Saved entries

━━━━

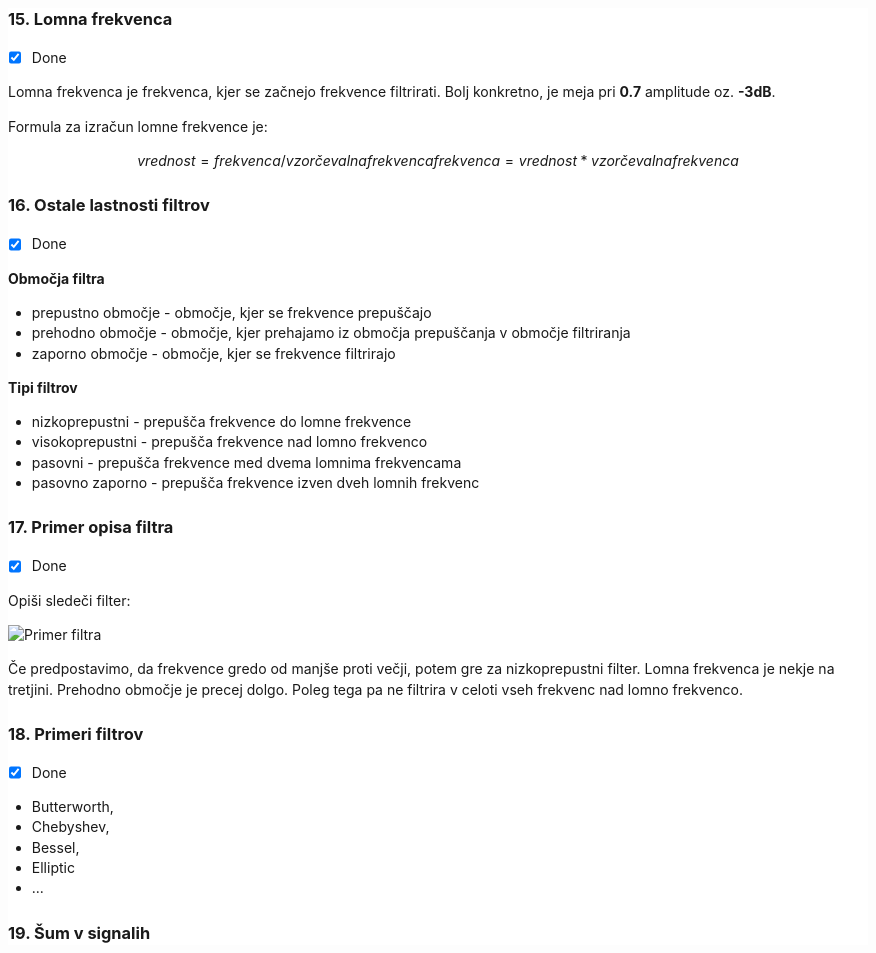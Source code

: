 ### 15. Lomna frekvenca

- [x] Done

Lomna frekvenca je frekvenca, kjer se začnejo frekvence filtrirati. Bolj konkretno, je
meja pri **0.7** amplitude oz. **-3dB**.

Formula za izračun lomne frekvence je:

```math
vrednost = frekvenca / vzorčevalna frekvenca

frekvenca = vrednost * vzorčevalna frekvenca
```

### 16. Ostale lastnosti filtrov

- [x] Done

**Območja filtra**

- prepustno območje - območje, kjer se frekvence prepuščajo
- prehodno območje - območje, kjer prehajamo iz območja prepuščanja v območje filtriranja
- zaporno območje - območje, kjer se frekvence filtrirajo

**Tipi filtrov**

- nizkoprepustni - prepušča frekvence do lomne frekvence
- visokoprepustni - prepušča frekvence nad lomno frekvenco
- pasovni - prepušča frekvence med dvema lomnima frekvencama
- pasovno zaporno - prepušča frekvence izven dveh lomnih frekvenc

### 17. Primer opisa filtra

- [x] Done

Opiši sledeči filter:

![Primer filtra](https://davidblog.si/wp-content/uploads/2023/06/Screenshot-2023-06-03-201757.png)

Če predpostavimo, da frekvence gredo od manjše proti večji, potem gre za nizkoprepustni
filter. Lomna frekvenca je nekje na tretjini. Prehodno območje je precej dolgo. Poleg tega
pa ne filtrira v celoti vseh frekvenc nad lomno frekvenco.

### 18. Primeri filtrov

- [x] Done

- Butterworth,
- Chebyshev,
- Bessel,
- Elliptic
- ...

### 19. Šum v signalih


[//]: # (TODO: Napiši vsebino za to poglavje)
[//]: # (Vir: Predavanja)
[//]: # (Vir: Wikipedia)
[//]: # (Vir: Wikipedia)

━━━━

### REQUIREMENT
In the data above, find the line containing "filter. Lomna frekvenca", then copy it and every later line exactly.

### OUTPUT FOR THIS TASK
filter. Lomna frekvenca je nekje na tretjini. Prehodno območje je precej dolgo. Poleg tega
pa ne filtrira v celoti vseh frekvenc nad lomno frekvenco.

### 18. Primeri filtrov

- [x] Done

- Butterworth,
- Chebyshev,
- Bessel,
- Elliptic
- ...

### 19. Šum v signalih


[//]: # (TODO: Napiši vsebino za to poglavje)
[//]: # (Vir: Predavanja)
[//]: # (Vir: Wikipedia)
[//]: # (Vir: Wikipedia)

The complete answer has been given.